Metadata-Version: 2.1
Name: ucumvert
Version: 0.1.1
Summary: Python parser & interface for UCUM (Unified Code for Units of Measure).
Project-URL: Homepage, https://github.com/nfdi4cat/ucumvert/
Project-URL: Documentation, https://github.com/nfdi4cat/ucumvert/
Project-URL: Changelog, https://github.com/nfdi4cat/ucumvert/blob/main/CHANGELOG.md
Author-email: David Linke <david.linke@catalysis.de>
Maintainer-email: David Linke <david.linke@catalysis.de>
License: MIT
License-File: LICENSE
Keywords: UCUM,parser,units of measurement
Classifier: Development Status :: 4 - Beta
Classifier: Environment :: Console
Classifier: Intended Audience :: Science/Research
Classifier: License :: OSI Approved :: MIT License
Classifier: Operating System :: OS Independent
Classifier: Programming Language :: Python
Classifier: Programming Language :: Python :: 3.8
Classifier: Programming Language :: Python :: 3.9
Classifier: Programming Language :: Python :: 3.10
Classifier: Programming Language :: Python :: 3.11
Classifier: Programming Language :: Python :: 3.12
Requires-Python: >=3.8
Requires-Dist: lark
Requires-Dist: pint
Provides-Extra: dev
Requires-Dist: openpyxl; extra == 'dev'
Requires-Dist: pydot; extra == 'dev'
Requires-Dist: ruff; extra == 'dev'
Requires-Dist: ucumvert[lint,tests]; extra == 'dev'
Provides-Extra: lint
Requires-Dist: black; extra == 'lint'
Provides-Extra: tests
Requires-Dist: coverage; extra == 'tests'
Requires-Dist: pytest; extra == 'tests'
Description-Content-Type: text/markdown

[![](https://github.com/dalito/ucumvert/workflows/CI/badge.svg)](https://github.com/dalito/ucumvert/actions)
[![PyPI - Version](https://img.shields.io/pypi/v/ucumvert)](https://pypi.org/project/ucumvert)

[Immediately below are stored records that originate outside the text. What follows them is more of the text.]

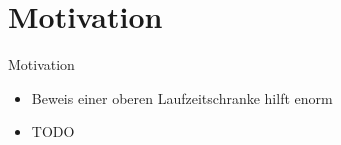 \documentclass{beamer}
\begin{document}
    \section{Motivation}
    \begin{frame}{Motivation}
        \begin{itemize}
            \item Beweis einer oberen Laufzeitschranke hilft enorm
            \vfill
            \item TODO
        \end{itemize}
    \end{frame}
\end{document}
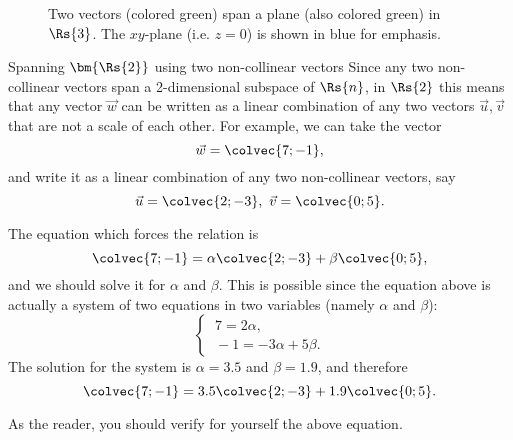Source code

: \begin{figure}
	\centering
	\caption{Two vectors (colored green) span a plane (also colored green) in $\Rs{3}$. The $xy$-plane (i.e. $z=0$) is shown in blue for emphasis.}
	\label{fig:span of two vectors}
\end{figure}

\begin{example}{Spanning $\bm{\Rs{2}}$ using two non-collinear vectors}{}
	Since any two non-collinear vectors span a 2-dimensional subspace of $\Rs{n}$, in $\Rs{2}$ this means that any vector $\vec{w}$ can be written as a linear combination of any two vectors $\vec{u},\vec{v}$ that are not a scale of each other. For example, we can take the vector
	\[
		\vec{w} = \colvec{7;-1},
	\]
	and write it as a linear combination of any two non-collinear vectors, say
	\[
		\vec{u}=\colvec{2;-3},\ \vec{v}=\colvec{0;5}.
	\]

	The equation which forces the relation is
	\[
		\colvec{7;-1} = \alpha\colvec{2;-3} + \beta\colvec{0;5},
	\]
	and we should solve it for $\alpha$ and $\beta$. This is possible since the equation above is actually a system of two equations in two variables (namely $\alpha$ and $\beta$):
	\[
		\begin{cases}
			\ 7  = 2\alpha,\\
			\ -1 = -3\alpha + 5\beta.
		\end{cases}
	\]
	The solution for the system is $\alpha=3.5$ and $\beta=1.9$, and therefore
	\[
		\colvec{7;-1} = 3.5\colvec{2;-3} + 1.9\colvec{0;5}.
	\]
	
	As the reader, you should verify for yourself the above equation.
\end{example}

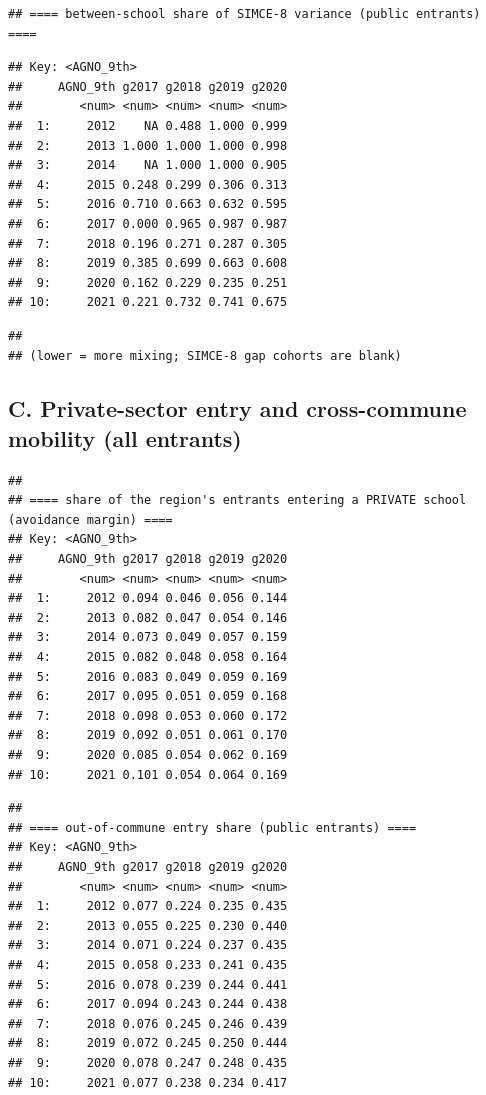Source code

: \documentclass[
]{article}
\begin{document}
\begin{verbatim}
## ==== between-school share of SIMCE-8 variance (public entrants) ====
\end{verbatim}

\begin{verbatim}
## Key: <AGNO_9th>
##     AGNO_9th g2017 g2018 g2019 g2020
##        <num> <num> <num> <num> <num>
##  1:     2012    NA 0.488 1.000 0.999
##  2:     2013 1.000 1.000 1.000 0.998
##  3:     2014    NA 1.000 1.000 0.905
##  4:     2015 0.248 0.299 0.306 0.313
##  5:     2016 0.710 0.663 0.632 0.595
##  6:     2017 0.000 0.965 0.987 0.987
##  7:     2018 0.196 0.271 0.287 0.305
##  8:     2019 0.385 0.699 0.663 0.608
##  9:     2020 0.162 0.229 0.235 0.251
## 10:     2021 0.221 0.732 0.741 0.675
\end{verbatim}

\begin{verbatim}
## 
## (lower = more mixing; SIMCE-8 gap cohorts are blank)
\end{verbatim}

\hypertarget{c.-private-sector-entry-and-cross-commune-mobility-all-entrants}{%
\subsection{C. Private-sector entry and cross-commune mobility (all
entrants)}\label{c.-private-sector-entry-and-cross-commune-mobility-all-entrants}}

\begin{verbatim}
## 
## ==== share of the region's entrants entering a PRIVATE school (avoidance margin) ====
## Key: <AGNO_9th>
##     AGNO_9th g2017 g2018 g2019 g2020
##        <num> <num> <num> <num> <num>
##  1:     2012 0.094 0.046 0.056 0.144
##  2:     2013 0.082 0.047 0.054 0.146
##  3:     2014 0.073 0.049 0.057 0.159
##  4:     2015 0.082 0.048 0.058 0.164
##  5:     2016 0.083 0.049 0.059 0.169
##  6:     2017 0.095 0.051 0.059 0.168
##  7:     2018 0.098 0.053 0.060 0.172
##  8:     2019 0.092 0.051 0.061 0.170
##  9:     2020 0.085 0.054 0.062 0.169
## 10:     2021 0.101 0.054 0.064 0.169
\end{verbatim}

\begin{verbatim}
## 
## ==== out-of-commune entry share (public entrants) ====
## Key: <AGNO_9th>
##     AGNO_9th g2017 g2018 g2019 g2020
##        <num> <num> <num> <num> <num>
##  1:     2012 0.077 0.224 0.235 0.435
##  2:     2013 0.055 0.225 0.230 0.440
##  3:     2014 0.071 0.224 0.237 0.435
##  4:     2015 0.058 0.233 0.241 0.435
##  5:     2016 0.078 0.239 0.244 0.441
##  6:     2017 0.094 0.243 0.244 0.438
##  7:     2018 0.076 0.245 0.246 0.439
##  8:     2019 0.072 0.245 0.250 0.444
##  9:     2020 0.078 0.247 0.248 0.435
## 10:     2021 0.077 0.238 0.234 0.417
\end{verbatim}
\end{document}
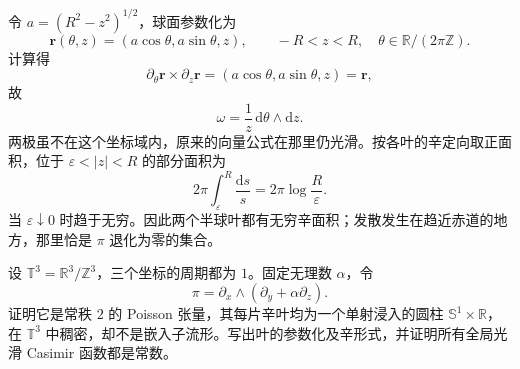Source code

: \begin{solution}
	令 \(a=(R^2-z^2)^{1/2}\)，球面参数化为
	\[
		\mathbf r(\theta,z)=(a\cos\theta,a\sin\theta,z),
		\qquad -R<z<R,\quad \theta\in\mathbb R/(2\pi\mathbb Z).
	\]
	计算得
	\[
		\partial_\theta\mathbf r\times\partial_z\mathbf r
		=(a\cos\theta,a\sin\theta,z)=\mathbf r,
	\]
	故
	\[
		\omega=\frac1z\,\mathrm{d}\theta\wedge\mathrm{d}z.
	\]
	两极虽不在这个坐标域内，原来的向量公式在那里仍光滑。按各叶的辛定向取正面积，位于 \(\varepsilon<|z|<R\) 的部分面积为
	\[
		2\pi\int_\varepsilon^R\frac{\mathrm{d}s}{s}
		=2\pi\log\frac R\varepsilon.
	\]
	当 \(\varepsilon\downarrow0\) 时趋于无穷。因此两个半球叶都有无穷辛面积；发散发生在趋近赤道的地方，那里恰是 \(\pi\) 退化为零的集合。
\end{solution}

\begin{optionalexercise}\label{g4:ex:0904:dense-leaves}
	设 \(\mathbb T^3=\mathbb R^3/\mathbb Z^3\)，三个坐标的周期都为 \(1\)。固定无理数 \(\alpha\)，令
	\[
		\pi=\partial_x\wedge(\partial_y+\alpha\partial_z).
	\]
	证明它是常秩 \(2\) 的 Poisson 张量，其每片辛叶均为一个单射浸入的圆柱 \(\mathbb S^1\times\mathbb R\)，在 \(\mathbb T^3\) 中稠密，却不是嵌入子流形。写出叶的参数化及辛形式，并证明所有全局光滑 Casimir 函数都是常数。
\end{optionalexercise}
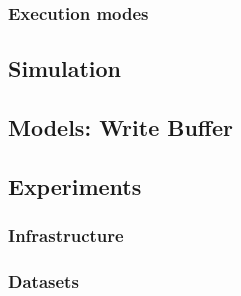 \documentclass{IEEEtran}
\begin{document}
\subsubsection{Execution modes} %






\subsection{Simulation} %

\subsection{Models: Write Buffer} %




\subsection{Experiments} %

\subsubsection{Infrastructure} %


\subsubsection{Datasets} %
\end{document}
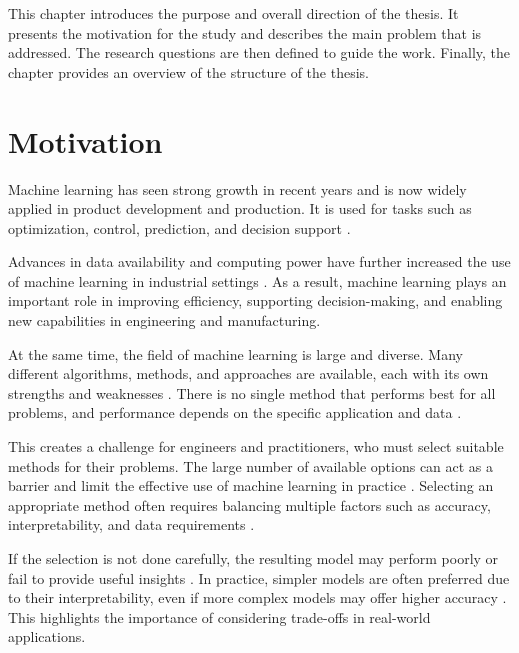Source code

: \label{ch:introduction}

This chapter introduces the purpose and overall direction 
of the thesis. It presents the motivation for the study 
and describes the main problem that is addressed. 
The research questions are then defined to guide the work. 
Finally, the chapter provides an overview 
of the structure of the thesis.

\section{Motivation}

\label{introduction:motivation}

Machine learning has seen strong growth in recent years 
and is now widely applied in product development 
and production. It is used for tasks such as optimization, 
control, prediction, and decision support 
\parencite{wuest2016ml_manufacturing}. 

Advances in data availability and computing power 
have further increased the use of machine learning 
in industrial settings \parencite{rai2021ml_manufacturing_industry4}. 
As a result, machine learning plays an important role 
in improving efficiency, supporting decision-making, 
and enabling new capabilities in engineering and manufacturing.

At the same time, the field of machine learning 
is large and diverse. Many different algorithms, 
methods, and approaches are available, 
each with its own strengths and weaknesses 
\parencite{wuest2016ml_manufacturing}. 
There is no single method that performs best 
for all problems, and performance depends on 
the specific application and data 
\parencite{adekoya2022applications_ai_em,lee2020machine_learning_enterprises}. 

This creates a challenge for engineers and practitioners, 
who must select suitable methods for their problems. 
The large number of available options can act as a barrier 
and limit the effective use of machine learning in practice 
\parencite{adekoya2022applications_ai_em}. 
Selecting an appropriate method often requires balancing 
multiple factors such as accuracy, interpretability, 
and data requirements 
\parencite{plathottam2023review_ai_manufacturing,ali2017accurate_multi_criteria_decision_making_methodology_recommending_machine_learning_algorithm}. 

If the selection is not done carefully, the resulting model 
may perform poorly or fail to provide useful insights 
\parencite{ali2017accurate_multi_criteria_decision_making_methodology_recommending_machine_learning_algorithm}. 
In practice, simpler models are often preferred 
due to their interpretability, even if more complex models 
may offer higher accuracy \parencite{paleyes2022challenges_deploying_ml_survey_case_studies}. 
This highlights the importance of considering trade-offs 
in real-world applications.

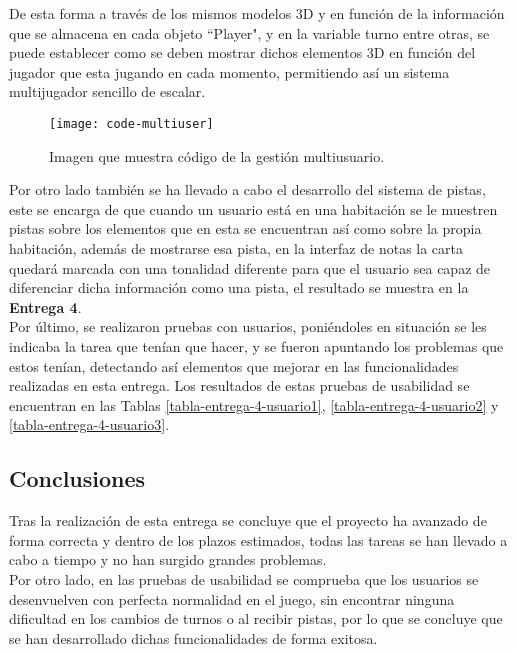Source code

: De esta forma a través de los mismos modelos 3D y en función de la información que se almacena en cada objeto ``Player", y en la variable turno entre otras, se puede establecer como se deben mostrar dichos elementos 3D en función del jugador que esta jugando en cada momento, permitiendo así un sistema multijugador sencillo de escalar.

\begin{figure}[h]
  \centering
  \texttt{[image: code-multiuser]}
  \caption{Imagen que muestra código de la gestión multiusuario.}
  \label{figura-code-multiuser}
\end{figure}

Por otro lado también se ha llevado a cabo el desarrollo del sistema de pistas, este se encarga de que cuando un usuario está en una habitación se le muestren pistas sobre los elementos que en esta se encuentran así como sobre la propia habitación, además de mostrarse esa pista, en la interfaz de notas la carta quedará marcada con una tonalidad diferente para que el usuario sea capaz de diferenciar dicha información como una pista, el resultado se muestra en la \textbf{Entrega 4}.\\

Por último, se realizaron pruebas con usuarios, poniéndoles en situación se les indicaba la tarea que tenían que hacer, y se fueron apuntando los problemas que estos tenían, detectando así elementos que mejorar en las funcionalidades realizadas en esta entrega. Los resultados de estas pruebas de usabilidad se encuentran en las Tablas \ref{tabla-entrega-4-usuario1}, \ref{tabla-entrega-4-usuario2} y \ref{tabla-entrega-4-usuario3}.


\subsection{Conclusiones}
Tras la realización de esta entrega se concluye que el proyecto ha avanzado de forma correcta y dentro de los plazos estimados, todas las tareas se han llevado a cabo a tiempo y no han surgido grandes problemas.\\

Por otro lado, en las pruebas de usabilidad se comprueba que los usuarios se desenvuelven con perfecta normalidad en el juego, sin encontrar ninguna dificultad en los cambios de turnos o al recibir pistas, por lo que se concluye que se han desarrollado dichas funcionalidades de forma exitosa.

# Easier access to UCUM from Python

> **Feedback welcome!**
> Currently only the conversion direction from UCM to pint is supported.
> Please review the definitions before you trust them.
> While we have many tests in place and reviewed the mappings carefully, bugs may still be present.

[UCUM](https://ucum.org/) (Unified Code for Units of Measure) is a code system intended to cover all units of measures.
It provides a formalism to express units in an unambiguous way suitable for electronic communication.
Note that UCUM does non provide a canonical representation, e.g. `m/s` and `m.s-1` are expressing the same unit in two ways.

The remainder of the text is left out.